Velocity: The frequency of data generation and/or delivery from certain Big Data sources like clickstream data and sensor data is very high and requires users to make business decisions in real time. Traditional BI tools and statistical analysis tools are focused on historical analysis and lack real-time analysis capability.

Variability: As the sources of Big Data are many and varied, it is important that the data used for analysis is reliable, which requires organizations to have a strong data quality validation process and framework. Many organizations lack this. Furthermore, ensuring data quality of real-time data is big challenge.
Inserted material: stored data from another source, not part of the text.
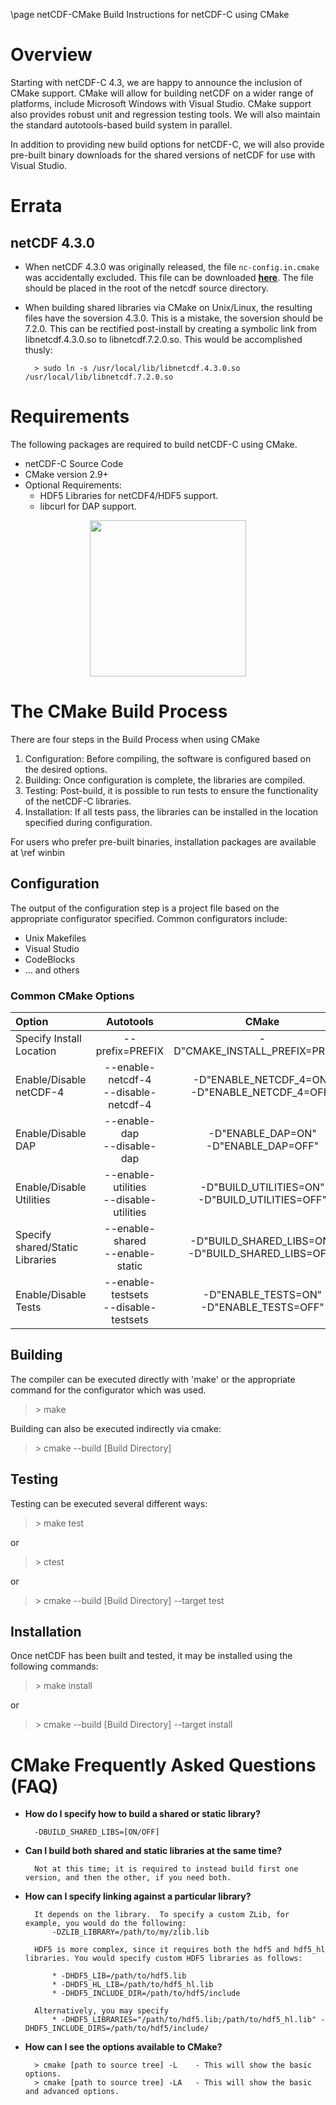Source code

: \page netCDF-CMake Build Instructions for netCDF-C using CMake

# Overview

Starting with netCDF-C 4.3, we are happy to announce the inclusion of CMake support.  CMake will allow for building netCDF on a wider range of platforms, include Microsoft Windows with Visual Studio.  CMake support also provides robust unit and regression testing tools.  We will also maintain the standard autotools-based build system in parallel.

In addition to providing new build options for netCDF-C, we will also provide pre-built binary downloads for the shared versions of netCDF for use with Visual Studio.  

# Errata

## netCDF 4.3.0

* When netCDF 4.3.0 was originally released, the file `nc-config.in.cmake` was accidentally excluded.  This file can be downloaded **[here]**. The file should be placed in the root of the netcdf source directory.

[here]: https://www.unidata.ucar.edu/software/netcdf/win_netcdf/nc-config.in.cmake "nc-config.in.cmake"

* When building shared libraries via CMake on Unix/Linux, the resulting files have the soversion 4.3.0.  This is a mistake, the soversion should be 7.2.0.  This can be rectified post-install by creating a symbolic link from libnetcdf.4.3.0.so to libnetcdf.7.2.0.so.  This would be accomplished thusly:
		
		> sudo ln -s /usr/local/lib/libnetcdf.4.3.0.so /usr/local/lib/libnetcdf.7.2.0.so
		
# Requirements
The following packages are required to build netCDF-C using CMake.

* netCDF-C Source Code
* CMake version 2.9+
* Optional Requirements:
	* HDF5 Libraries for netCDF4/HDF5 support.
	* libcurl for DAP support.

<center>
<img src="deptree.jpg" height="250px" />
</center>

# The CMake Build Process

There are four steps in the Build Process when using CMake

1. Configuration: Before compiling, the software is configured based on the desired options.
2. Building: Once configuration is complete, the libraries are compiled.
3. Testing: Post-build, it is possible to run tests to ensure the functionality of the netCDF-C libraries.
4. Installation: If all tests pass, the libraries can be installed in the location specified during configuration.

For users who prefer pre-built binaries, installation packages are available at \ref winbin

## Configuration

The output of the configuration step is a project file based on the appropriate configurator specified.  Common configurators include:

* Unix Makefiles
* Visual Studio
* CodeBlocks
* ... and others

### Common CMake Options

| **Option** | **Autotools** | **CMake** |
| :------- | :----: | :-----: |
Specify Install Location | --prefix=PREFIX | -D"CMAKE\_INSTALL\_PREFIX=PREFIX"
Enable/Disable netCDF-4 | --enable-netcdf-4<br>--disable-netcdf-4 | -D"ENABLE\_NETCDF\_4=ON" <br> -D"ENABLE\_NETCDF\_4=OFF"
Enable/Disable DAP | --enable-dap <br> --disable-dap | -D"ENABLE\_DAP=ON" <br> -D"ENABLE\_DAP=OFF"
Enable/Disable Utilities | --enable-utilities <br> --disable-utilities | -D"BUILD\_UTILITIES=ON" <br> -D"BUILD\_UTILITIES=OFF"
Specify shared/Static Libraries | --enable-shared <br> --enable-static | -D"BUILD\_SHARED\_LIBS=ON" <br> -D"BUILD\_SHARED\_LIBS=OFF"
Enable/Disable Tests | --enable-testsets <br> --disable-testsets | -D"ENABLE\_TESTS=ON" <br> -D"ENABLE\_TESTS=OFF"

## Building

The compiler can be executed directly with 'make' or the appropriate command for the configurator which was used.  

> \> make

Building can also be executed indirectly via cmake:

> \> cmake --build [Build Directory]

## Testing

Testing can be executed several different ways:

> \> make test

or

> \> ctest

or

> \> cmake --build [Build Directory] --target test

## Installation

Once netCDF has been built and tested, it may be installed using the following commands:

> \> make install

or

> \> cmake --build [Build Directory] --target install

# CMake Frequently Asked Questions (FAQ)

* **How do I specify how to build a shared or static library?**

		-DBUILD_SHARED_LIBS=[ON/OFF]
		
* **Can I build both shared and static libraries at the same time?**

		Not at this time; it is required to instead build first one version, and then the other, if you need both.
		

* **How can I specify linking against a particular library?**

		It depends on the library.  To specify a custom ZLib, for example, you would do the following:
			-DZLIB_LIBRARY=/path/to/my/zlib.lib
			
		HDF5 is more complex, since it requires both the hdf5 and hdf5_hl libraries. You would specify custom HDF5 libraries as follows:
		
			* -DHDF5_LIB=/path/to/hdf5.lib
			* -DHDF5_HL_LIB=/path/to/hdf5_hl.lib
			* -DHDF5_INCLUDE_DIR=/path/to/hdf5/include

		Alternatively, you may specify 
			* -DHDF5_LIBRARIES="/path/to/hdf5.lib;/path/to/hdf5_hl.lib" -DHDF5_INCLUDE_DIRS=/path/to/hdf5/include/
			

* **How can I see the options available to CMake?**

		> cmake [path to source tree] -L	- This will show the basic options.
		> cmake [path to source tree] -LA	- This will show the basic and advanced options.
Integration: The challenge of Big Data integration lies in integrating unstructured data with traditional structured Data Warehouses.
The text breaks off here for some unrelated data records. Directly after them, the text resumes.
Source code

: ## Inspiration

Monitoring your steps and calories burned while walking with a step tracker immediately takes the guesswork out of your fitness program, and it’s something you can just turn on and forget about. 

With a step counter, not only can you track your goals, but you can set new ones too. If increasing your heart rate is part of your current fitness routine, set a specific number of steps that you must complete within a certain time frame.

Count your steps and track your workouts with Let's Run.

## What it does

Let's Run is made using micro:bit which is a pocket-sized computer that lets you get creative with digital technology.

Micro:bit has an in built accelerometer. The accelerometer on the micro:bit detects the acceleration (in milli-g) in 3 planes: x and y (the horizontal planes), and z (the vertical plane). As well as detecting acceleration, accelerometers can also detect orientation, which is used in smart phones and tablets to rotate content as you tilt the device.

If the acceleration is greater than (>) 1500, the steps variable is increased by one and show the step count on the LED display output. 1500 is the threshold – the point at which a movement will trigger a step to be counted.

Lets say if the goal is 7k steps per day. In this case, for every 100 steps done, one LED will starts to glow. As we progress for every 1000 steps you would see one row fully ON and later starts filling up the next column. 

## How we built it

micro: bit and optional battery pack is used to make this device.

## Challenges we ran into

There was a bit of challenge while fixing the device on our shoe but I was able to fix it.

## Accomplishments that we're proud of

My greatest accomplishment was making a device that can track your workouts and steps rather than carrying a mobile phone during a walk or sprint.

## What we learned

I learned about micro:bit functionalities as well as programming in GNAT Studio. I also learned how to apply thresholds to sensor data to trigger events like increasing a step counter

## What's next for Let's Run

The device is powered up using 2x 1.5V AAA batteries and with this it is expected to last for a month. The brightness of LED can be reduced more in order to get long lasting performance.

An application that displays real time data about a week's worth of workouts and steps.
  • Collection and analysis of high velocity data requires an efficient data integration design that runs rapidly. Traditional, time consuming complex ETL processes do not adequately meet this need
  • Extraction and transformation of semi–structured and unstructured data into meaningful structured data is a complex process

Data Visualization:

The higher volume of data requires more sophisticated and complex visualizations than the visualizations typically used for aggregated and filtered warehouse data The existing BI and DW systems of most organizations are limited in their ability to handle Big Data.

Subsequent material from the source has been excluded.